Qu’est-ce que la danse apporte aux malades mais aussi peut-être aux familles qui accompagnent le/la malade ? Elle adoucit la souffrance ?

Alexandre : Les réponses sont très nombreuses et variables selon les patients, selon les moments. Je dirais plus simplement que l’acte dansé ou esquissé par Aude guérit l’âme blessée par la maladie du corps. Pour les familles, ce peut être plus complexe, comme énoncé dans le film. Il peut y avoir un ressenti d’indécence au départ pour les accompagnants qui veulent protéger leurs proches. Mais ensuite, il y a un apaisement très vite remarquable sur les patients. Il y a des pistes à creuser pour améliorer ces moments et ces lieux où l’on souffre.

Aude : La joie sur mon visage, la couleur dans mes costumes, la musique pour les oreilles, le mouvement dans mon corps ou le leur sont autant d’ingrédients qui adoucissent, apaisent, réconfortent, détendent, réconcilient, enthousiasment, enchantent, soulagent et rapprochent les êtres et les âmes.

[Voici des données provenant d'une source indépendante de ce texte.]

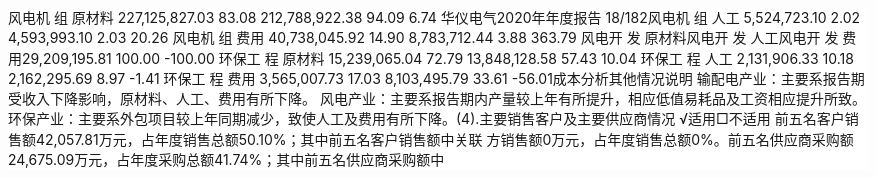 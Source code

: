 风电机
组
原材料
227,125,827.03
83.08
212,788,922.38
94.09
6.74
华仪电气2020年年度报告
18/182风电机
组
人工
5,524,723.10
2.02
4,593,993.10
2.03
20.26
风电机
组
费用
40,738,045.92
14.90
8,783,712.44
3.88
363.79
风电开
发
原材料风电开
发
人工风电开
发
费用29,209,195.81
100.00
-100.00
环保工
程
原材料
15,239,065.04
72.79
13,848,128.58
57.43
10.04
环保工
程
人工
2,131,906.33
10.18
2,162,295.69
8.97
-1.41
环保工
程
费用
3,565,007.73
17.03
8,103,495.79
33.61
-56.01成本分析其他情况说明
输配电产业：主要系报告期受收入下降影响，原材料、人工、费用有所下降。
风电产业：主要系报告期内产量较上年有所提升，相应低值易耗品及工资相应提升所致。
环保产业：主要系外包项目较上年同期减少，致使人工及费用有所下降。(4).主要销售客户及主要供应商情况
√适用□不适用
前五名客户销售额42,057.81万元，占年度销售总额50.10%；其中前五名客户销售额中关联
方销售额0万元，占年度销售总额0%。前五名供应商采购额24,675.09万元，占年度采购总额41.74%；其中前五名供应商采购额中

Les douleurs s’atténuent, l’attention est détournée, le rythme de la journée et des pensées est rompu. Les angoisses de la nuit sont moins prenantes car il reste le souvenir d’un moment joyeux.

Comment se remet-on d’un tournage comme celui-ci ?

Alexandre : On ne s’en remet pas. Une expérience comme celle-là m’habitera très longtemps.

Qu’est-ce qui vous inspire dans la vie ?

Alexandre : Donner à voir et à connaître par l’acte filmique des personnes atypiques et hors normes qui font du bien à la société et peuvent contribuer à rendre notre monde plus doux. Et il reste de belles choses encore à filmer.

Aude : Semer des graines de joie pour transformer mon quotidien et celui des autres. Et prendre soin de ce qui m’est donné et le donner à mon tour.